Power corrupts. Don't believe us? Just get your ouija board out and ask Maximilien de Robespierre...
One of the most influential and instrumental figures of the French Revolution, this lawyer, politician and skilled public speaker would galvanise audiences with his heartfelt speeches about freedom, patriotism and civil rights for French people. Once he rose to power however, Robespierre became fixated on instilling public fear as a means of effecting the change he believed the country needed, and soon he was using a constant threat of execution to terrorise the public into subordination.
De Robespierre's favourite method of execution was the guillotine, and it was by this device that he sentenced hundreds of people to death without trial during a ten month "Reign of Terror". Not even Maximilien's own family and friends were safe from the guillotine, with many of them falling foul of the tyrant.
In 1794, and with around forty thousand victims executed or sentenced to life under his watch, Maximillien eventually met his own end (and in his favourite fashion, naturellement).
2. Gilles de Rais (1404-1440)
Cited as the inspiration for the creepy fairytale Bluebeard, the true story of this French nobleman is much darker in nature. A distinguished knight and Breton lord, who at one point served as a military commander for Joan of Arc in the Hundred Years War, Gilles de Rais' fine reputation was somewhat tarnished when he was arrested for crimes relating to Satanism, abduction and child murder...
The nobleman-come-serial infant-killer had reportedly turned to occult practises sometime around 1435, when he tried to invoke the devil to help him gain knowledge, power and riches (because why else?).

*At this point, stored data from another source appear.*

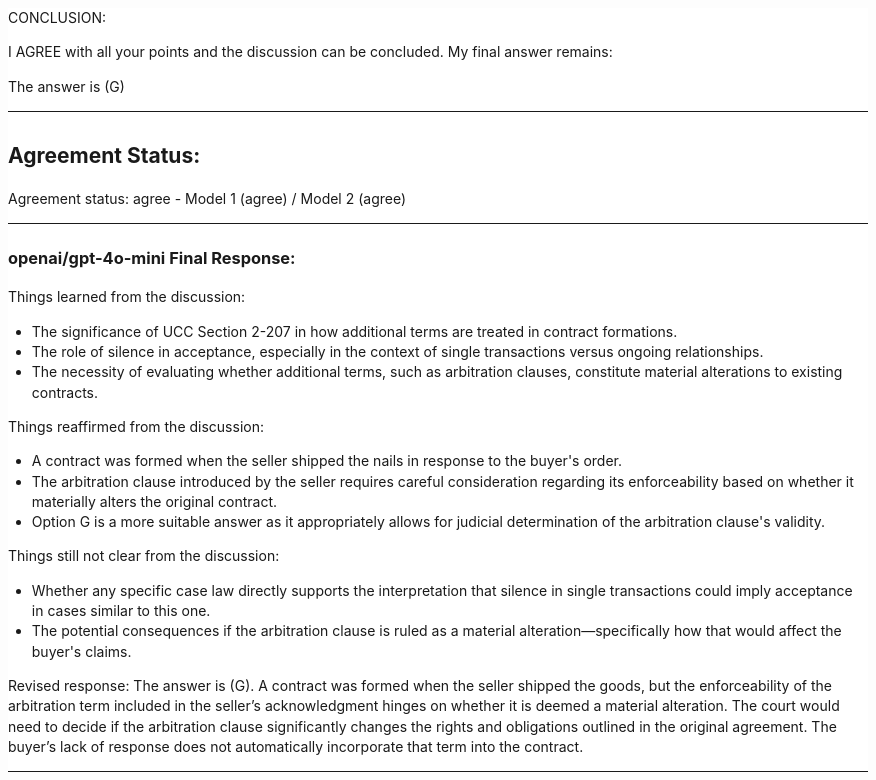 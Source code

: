CONCLUSION:

I AGREE with all your points and the discussion can be concluded.  My final answer remains:

The answer is (G)



[//]: # (2024-11-24 00:56:45)

---




[//]: # (2024-11-24 00:56:45)
## Agreement Status:


[//]: # (2024-11-24 00:56:45)
Agreement status: agree - Model 1 (agree) / Model 2 (agree)


[//]: # (2024-11-24 00:56:45)

---




[//]: # (2024-11-24 00:56:48)
### openai/gpt-4o-mini Final Response:


[//]: # (2024-11-24 00:56:48)
Things learned from the discussion:
- The significance of UCC Section 2-207 in how additional terms are treated in contract formations.
- The role of silence in acceptance, especially in the context of single transactions versus ongoing relationships.
- The necessity of evaluating whether additional terms, such as arbitration clauses, constitute material alterations to existing contracts.

Things reaffirmed from the discussion:
- A contract was formed when the seller shipped the nails in response to the buyer's order.
- The arbitration clause introduced by the seller requires careful consideration regarding its enforceability based on whether it materially alters the original contract.
- Option G is a more suitable answer as it appropriately allows for judicial determination of the arbitration clause's validity.

Things still not clear from the discussion:
- Whether any specific case law directly supports the interpretation that silence in single transactions could imply acceptance in cases similar to this one.
- The potential consequences if the arbitration clause is ruled as a material alteration—specifically how that would affect the buyer's claims.

Revised response:
The answer is (G). A contract was formed when the seller shipped the goods, but the enforceability of the arbitration term included in the seller’s acknowledgment hinges on whether it is deemed a material alteration. The court would need to decide if the arbitration clause significantly changes the rights and obligations outlined in the original agreement. The buyer’s lack of response does not automatically incorporate that term into the contract.


[//]: # (2024-11-24 00:56:48)

---




[//]: # (2024-11-24 00:56:11)
[//]: # (2024-11-24 00:56:11)
[//]: # (2024-11-24 00:56:11)
[//]: # (2024-11-24 00:56:11)
[//]: # (2024-11-24 00:56:11)
[//]: # (2024-11-24 00:56:11)
[//]: # (2024-11-24 00:56:19)
[//]: # (2024-11-24 00:56:19)
[//]: # (2024-11-24 00:56:19)
[//]: # (2024-11-24 00:56:25)
[//]: # (2024-11-24 00:56:25)
[//]: # (2024-11-24 00:56:25)
[//]: # (2024-11-24 00:56:31)
[//]: # (2024-11-24 00:56:31)
[//]: # (2024-11-24 00:56:31)
[//]: # (2024-11-24 00:56:36)
[//]: # (2024-11-24 00:56:36)
[//]: # (2024-11-24 00:56:36)
[//]: # (2024-11-24 00:56:42)
[//]: # (2024-11-24 00:56:42)
[//]: # (2024-11-24 00:56:42)
[//]: # (2024-11-24 00:56:55)
[//]: # (2024-11-24 00:56:55)
[//]: # (2024-11-24 00:56:55)
[//]: # (2024-11-24 00:57:02)
[//]: # (2024-11-24 00:57:02)
[//]: # (2024-11-24 00:57:02)
[//]: # (2024-11-24 00:57:08)
[//]: # (2024-11-24 00:57:08)
[//]: # (2024-11-24 00:57:08) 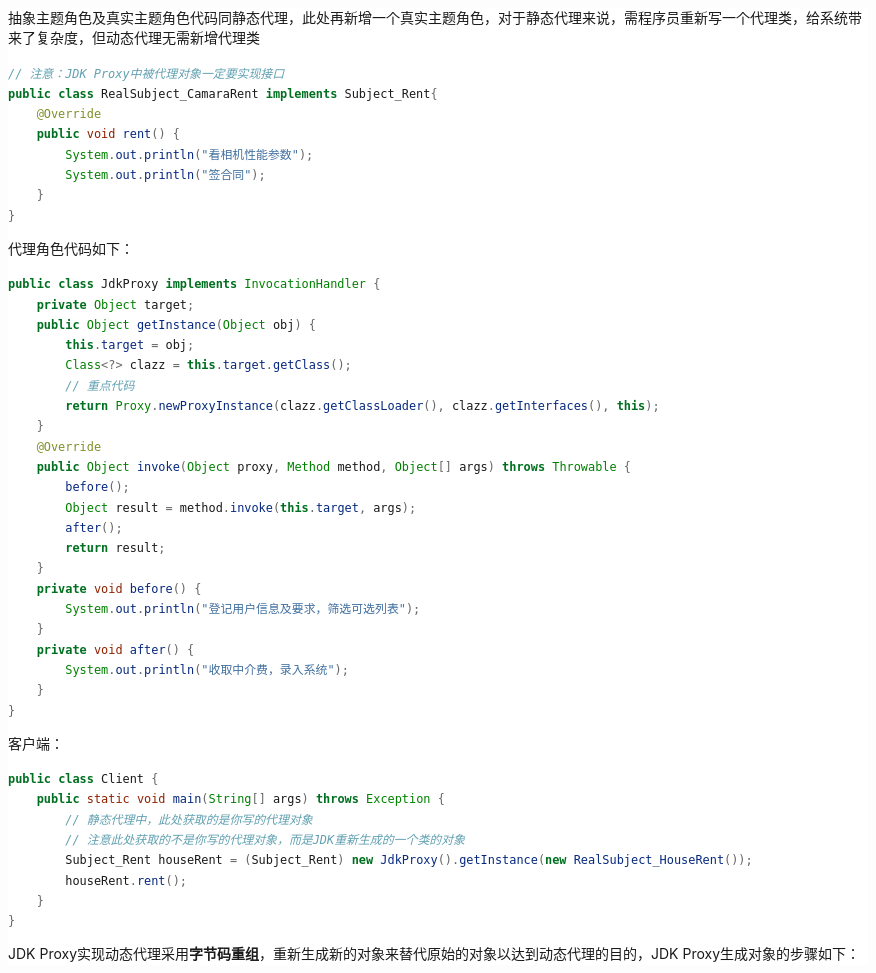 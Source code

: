 抽象主题角色及真实主题角色代码同静态代理，此处再新增一个真实主题角色，对于静态代理来说，需程序员重新写一个代理类，给系统带来了复杂度，但动态代理无需新增代理类

```java
// 注意：JDK Proxy中被代理对象一定要实现接口
public class RealSubject_CamaraRent implements Subject_Rent{
    @Override
    public void rent() {
        System.out.println("看相机性能参数");
        System.out.println("签合同");
    }
}
```

代理角色代码如下：

```java
public class JdkProxy implements InvocationHandler {
    private Object target;
    public Object getInstance(Object obj) {
        this.target = obj;
        Class<?> clazz = this.target.getClass();
        // 重点代码
        return Proxy.newProxyInstance(clazz.getClassLoader(), clazz.getInterfaces(), this);
    }
    @Override
    public Object invoke(Object proxy, Method method, Object[] args) throws Throwable {
        before();
        Object result = method.invoke(this.target, args);
        after();
        return result;
    }
    private void before() {
        System.out.println("登记用户信息及要求，筛选可选列表");
    }
    private void after() {
        System.out.println("收取中介费，录入系统");
    }
}
```

客户端：

```java
public class Client {
    public static void main(String[] args) throws Exception {
        // 静态代理中，此处获取的是你写的代理对象
        // 注意此处获取的不是你写的代理对象，而是JDK重新生成的一个类的对象
        Subject_Rent houseRent = (Subject_Rent) new JdkProxy().getInstance(new RealSubject_HouseRent());
        houseRent.rent();
    }
}
```

JDK Proxy实现动态代理采用**字节码重组**，重新生成新的对象来替代原始的对象以达到动态代理的目的，JDK Proxy生成对象的步骤如下：
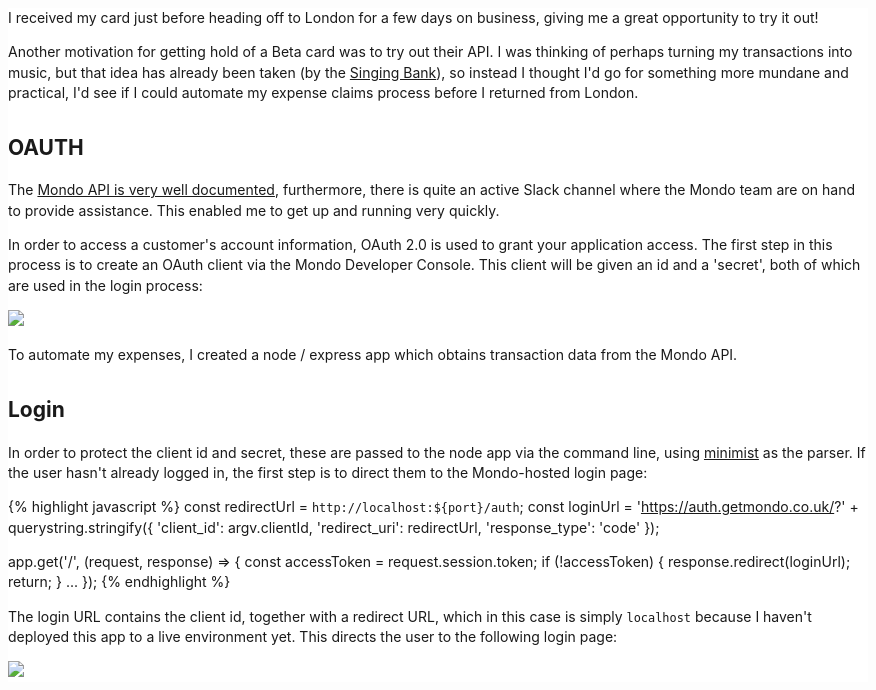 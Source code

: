 I received my card just before heading off to London for a few days on business, giving me a great opportunity to try it out!

Another motivation for getting hold of a Beta card was to try out their API. I was thinking of perhaps turning my transactions into music, but that idea has already been taken (by the [Singing Bank](http://www.singingbank.com)), so instead I thought I'd go for something more mundane and practical, I'd see if I could automate my expense claims process before I returned from London.

## OAUTH

The [Mondo API is very well documented](https://getmondo.co.uk/docs/), furthermore, there is quite an active Slack channel where the Mondo team are on hand to provide assistance. This enabled me to get up and running very quickly.

In order to access a customer's account information, OAuth 2.0 is used to grant your application access. The first step in this process is to create an OAuth client via the Mondo Developer Console. This client will be given an id and a 'secret', both of which are used in the login process:

<img src="{{ site.baseurl }}/ceberhardt/assets/mondo/console.png" />

To automate my expenses, I created a node / express app which obtains transaction data from the Mondo API.

## Login

In order to protect the client id and secret, these are passed to the node app via the command line, using [minimist](https://github.com/substack/minimist) as the parser. If the user hasn't already logged in, the first step is to direct them to the Mondo-hosted login page:

{% highlight javascript %}
const redirectUrl = `http://localhost:${port}/auth`;
const loginUrl = 'https://auth.getmondo.co.uk/?' + querystring.stringify({
  'client_id': argv.clientId,
  'redirect_uri': redirectUrl,
  'response_type': 'code'
});

app.get('/', (request, response) => {
  const accessToken = request.session.token;
  if (!accessToken) {
    response.redirect(loginUrl);
    return;
  }
  ...
});
{% endhighlight %}

The login URL contains the client id, together with a redirect URL, which in this case is simply `localhost` because I haven't deployed this app to a live environment yet. This directs the user to the following login page:

<img src="{{ site.baseurl }}/ceberhardt/assets/mondo/login.png" />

After his arrest in 1440, de Rais was put on trial and eventually found guilty of the abduction, torture and murder of more than 140 children (though many believe the total number of victims was closer to 800).
3. Timur (1336-1405)
This ancient Asian conqueror and founder of the Timurid Empire's favourite method for dispatching his enemies (or 'finishing move', if you will) was to force them to commit suicide. According to accounts during his time in (what's now known as) India, Timur ordered over 200,000 captured soldiers to jump from a cliff to their death, a la Frank Miller's 300.
4. Ilse Koch (1906-1967)
During WWII, in a period which counts some of the worst human atrocities in recent memory among its key events, Ilse Koch still managed to rise to notoriety. The wife of a Nazi commandant at the Buchenwald concentration camp, Koch was known to gallop through the camp on horseback whipping random prisoners (often to death). Worse, Koch would select victims from the camp in whose skin she took a particular sadistic interest; the prisoner would be killed and flayed, and their skin offered to Koch to use as she saw fit... chillingly this included making lampshades, book bindings and- her personal favourite- a handbag which she carried everywhere.
5. HH Holmes (1861-1896)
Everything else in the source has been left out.